Gaming

Old school flying with Flight Simulator II on the Atari 8bit

If there was one game on the Atari 8bit series that I knew of when I was young that seemed too intimidating to even try, it was subLOGIC’s 1984 title Flight Simulator II (FSII). At the time I was still trying get my head around less confronting flight sims such as Solo Flight and even Star Raiders so seeing something that looked like it pushed the envelope towards realism was a lot to take in.
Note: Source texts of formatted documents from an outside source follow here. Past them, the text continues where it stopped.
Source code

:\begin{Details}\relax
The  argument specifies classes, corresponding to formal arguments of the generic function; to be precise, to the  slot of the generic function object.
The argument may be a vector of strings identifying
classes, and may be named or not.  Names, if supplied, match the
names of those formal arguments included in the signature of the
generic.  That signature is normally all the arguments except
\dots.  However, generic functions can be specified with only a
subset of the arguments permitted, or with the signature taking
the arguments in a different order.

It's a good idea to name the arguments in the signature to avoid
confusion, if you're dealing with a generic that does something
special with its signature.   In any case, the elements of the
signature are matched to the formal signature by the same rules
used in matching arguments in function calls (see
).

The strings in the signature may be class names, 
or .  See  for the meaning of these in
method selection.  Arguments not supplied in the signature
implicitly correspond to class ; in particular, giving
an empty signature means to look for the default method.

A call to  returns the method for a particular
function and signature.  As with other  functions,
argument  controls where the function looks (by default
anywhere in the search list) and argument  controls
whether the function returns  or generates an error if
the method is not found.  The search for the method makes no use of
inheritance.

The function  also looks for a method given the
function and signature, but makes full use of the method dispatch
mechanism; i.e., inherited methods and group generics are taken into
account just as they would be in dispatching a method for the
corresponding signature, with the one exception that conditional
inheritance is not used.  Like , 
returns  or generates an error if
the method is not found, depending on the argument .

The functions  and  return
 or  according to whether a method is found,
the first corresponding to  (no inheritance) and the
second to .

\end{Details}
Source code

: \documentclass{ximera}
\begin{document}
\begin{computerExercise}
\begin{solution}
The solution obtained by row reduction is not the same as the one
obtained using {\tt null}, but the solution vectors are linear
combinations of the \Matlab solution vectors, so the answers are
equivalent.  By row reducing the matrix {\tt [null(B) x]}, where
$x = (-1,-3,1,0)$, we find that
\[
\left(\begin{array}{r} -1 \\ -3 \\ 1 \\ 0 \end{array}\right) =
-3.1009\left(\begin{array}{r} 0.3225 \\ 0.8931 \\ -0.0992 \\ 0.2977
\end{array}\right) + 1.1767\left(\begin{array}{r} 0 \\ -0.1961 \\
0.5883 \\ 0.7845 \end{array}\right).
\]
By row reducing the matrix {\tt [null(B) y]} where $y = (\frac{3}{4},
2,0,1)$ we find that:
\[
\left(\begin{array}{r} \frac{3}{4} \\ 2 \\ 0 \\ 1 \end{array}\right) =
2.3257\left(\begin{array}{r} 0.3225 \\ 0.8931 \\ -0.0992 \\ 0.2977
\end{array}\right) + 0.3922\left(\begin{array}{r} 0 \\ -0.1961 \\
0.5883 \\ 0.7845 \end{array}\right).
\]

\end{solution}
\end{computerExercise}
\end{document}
There were a lot of fans at my local computer club though and books such as 40 Great Flight Simulator Adventures were in popular rotation amongst members. Despite that I was still not sure if I’d get into a game like that and it wasn’t until the Atari ST arrived that I really began to spend a good amount of time playing games of the genre. Though I think military sims are a different beast too… games still needed to have goals for me at that time so the total freedom of FSII didn’t strike me as all that interesting.

Flight-Simulator-II-130XE

The Flight Simulator II cartridge hooked up to my Atari 130XE. Why they moved the port from top of the system to the rear is beyond me.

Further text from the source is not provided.